- Catalogue: Roud 2865, Child 38
- Genre: Irish Dance music
- Language: English
- Composed: c. 1650

= The Wee Wee Man =

Traditional song

"The Wee Wee Man" (Roud 2865, Child 38) is an Anglo-Scottish border ballad, existing in several variants. The song is a piece of Irish dance music whose history spans back to around the 17th century.

==Synopsis==

The narrator meets with a wee, wee man. He lifts an enormous stone and throws it, and she thinks that if she were as strong as Wallace, she could have lifted it to her knee.
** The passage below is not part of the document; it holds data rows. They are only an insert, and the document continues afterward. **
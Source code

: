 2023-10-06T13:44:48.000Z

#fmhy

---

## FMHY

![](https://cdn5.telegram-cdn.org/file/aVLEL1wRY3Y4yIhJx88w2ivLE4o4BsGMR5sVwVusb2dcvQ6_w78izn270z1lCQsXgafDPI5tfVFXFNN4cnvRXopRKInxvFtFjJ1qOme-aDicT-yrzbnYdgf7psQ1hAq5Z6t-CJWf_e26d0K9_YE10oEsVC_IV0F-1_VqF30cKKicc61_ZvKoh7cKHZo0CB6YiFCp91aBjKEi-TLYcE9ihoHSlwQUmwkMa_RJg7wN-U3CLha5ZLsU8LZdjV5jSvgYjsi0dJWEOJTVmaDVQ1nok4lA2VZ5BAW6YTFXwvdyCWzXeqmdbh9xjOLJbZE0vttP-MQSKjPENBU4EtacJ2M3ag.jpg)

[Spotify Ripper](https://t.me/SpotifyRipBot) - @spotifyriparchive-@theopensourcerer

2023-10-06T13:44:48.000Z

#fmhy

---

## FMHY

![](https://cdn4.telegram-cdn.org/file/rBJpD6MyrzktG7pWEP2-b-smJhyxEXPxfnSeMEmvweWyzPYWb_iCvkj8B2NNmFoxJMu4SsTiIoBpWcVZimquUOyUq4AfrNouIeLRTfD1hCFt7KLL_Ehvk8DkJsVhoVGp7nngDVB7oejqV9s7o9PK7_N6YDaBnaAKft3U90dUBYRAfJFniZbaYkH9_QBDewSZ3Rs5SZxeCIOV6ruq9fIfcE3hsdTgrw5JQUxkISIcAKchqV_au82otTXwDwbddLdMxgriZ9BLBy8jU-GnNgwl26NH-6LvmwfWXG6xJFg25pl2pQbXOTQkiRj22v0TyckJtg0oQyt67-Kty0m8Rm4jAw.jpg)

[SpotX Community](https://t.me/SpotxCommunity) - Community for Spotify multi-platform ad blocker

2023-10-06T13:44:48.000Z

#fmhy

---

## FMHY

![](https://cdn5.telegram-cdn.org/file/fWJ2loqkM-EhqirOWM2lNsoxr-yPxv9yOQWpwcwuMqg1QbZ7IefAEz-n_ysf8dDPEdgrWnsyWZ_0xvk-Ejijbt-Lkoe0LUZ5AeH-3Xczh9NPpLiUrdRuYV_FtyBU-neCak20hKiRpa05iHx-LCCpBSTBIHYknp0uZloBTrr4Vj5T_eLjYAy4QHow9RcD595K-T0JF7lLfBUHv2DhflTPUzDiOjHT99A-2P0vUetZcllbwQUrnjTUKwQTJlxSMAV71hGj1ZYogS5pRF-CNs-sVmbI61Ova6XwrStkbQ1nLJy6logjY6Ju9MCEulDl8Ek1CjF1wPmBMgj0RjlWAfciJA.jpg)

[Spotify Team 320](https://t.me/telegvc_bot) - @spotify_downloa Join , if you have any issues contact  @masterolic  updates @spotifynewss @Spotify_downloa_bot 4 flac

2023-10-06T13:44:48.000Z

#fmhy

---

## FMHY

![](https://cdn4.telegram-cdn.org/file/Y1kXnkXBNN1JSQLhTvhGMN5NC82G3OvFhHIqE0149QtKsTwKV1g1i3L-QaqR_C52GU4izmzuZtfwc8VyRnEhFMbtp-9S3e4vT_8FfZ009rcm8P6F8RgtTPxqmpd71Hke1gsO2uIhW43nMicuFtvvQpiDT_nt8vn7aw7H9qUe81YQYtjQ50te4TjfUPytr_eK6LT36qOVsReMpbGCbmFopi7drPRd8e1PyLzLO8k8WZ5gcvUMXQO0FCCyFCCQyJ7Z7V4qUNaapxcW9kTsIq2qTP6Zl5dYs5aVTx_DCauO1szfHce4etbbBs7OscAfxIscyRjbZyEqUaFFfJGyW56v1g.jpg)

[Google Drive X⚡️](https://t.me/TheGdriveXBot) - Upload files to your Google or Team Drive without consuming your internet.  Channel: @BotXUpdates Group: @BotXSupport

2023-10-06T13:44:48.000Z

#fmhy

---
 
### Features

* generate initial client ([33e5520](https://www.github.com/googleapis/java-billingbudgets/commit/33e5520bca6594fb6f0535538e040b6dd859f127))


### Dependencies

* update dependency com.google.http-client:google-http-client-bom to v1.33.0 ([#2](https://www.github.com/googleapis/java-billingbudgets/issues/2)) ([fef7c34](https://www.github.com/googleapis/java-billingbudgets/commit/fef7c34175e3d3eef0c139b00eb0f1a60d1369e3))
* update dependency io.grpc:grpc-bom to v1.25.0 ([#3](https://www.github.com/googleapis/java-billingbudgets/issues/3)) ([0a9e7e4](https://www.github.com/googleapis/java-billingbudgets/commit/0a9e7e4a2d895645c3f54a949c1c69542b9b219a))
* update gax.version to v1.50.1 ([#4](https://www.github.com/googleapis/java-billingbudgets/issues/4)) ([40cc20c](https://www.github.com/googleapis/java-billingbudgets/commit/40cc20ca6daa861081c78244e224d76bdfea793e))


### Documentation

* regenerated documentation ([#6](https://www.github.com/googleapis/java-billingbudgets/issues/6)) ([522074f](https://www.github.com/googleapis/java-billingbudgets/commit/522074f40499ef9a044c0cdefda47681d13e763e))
She asks him where he lives, and he has her come with him to a hall where there is a lady, sometimes explicitly called the fairy queen, and her ladies, usually twenty-four and so beautiful that the ugliest would make a fit queen of Scotland, but they, and the wee, wee man, instantly vanish.

==Versions==
Steeleye Span included it in the 1973 album Parcel of Rogues.

Danish composer Vagn Holmboe set the ballad to music twice, for tenor and small orchestra in 1971 (as op. 107b), and for mixed choir a cappella in 1972

This ballad was one of 25 traditional works included in Ballads Weird and Wonderful (1912) and illustrated by Vernon Hill.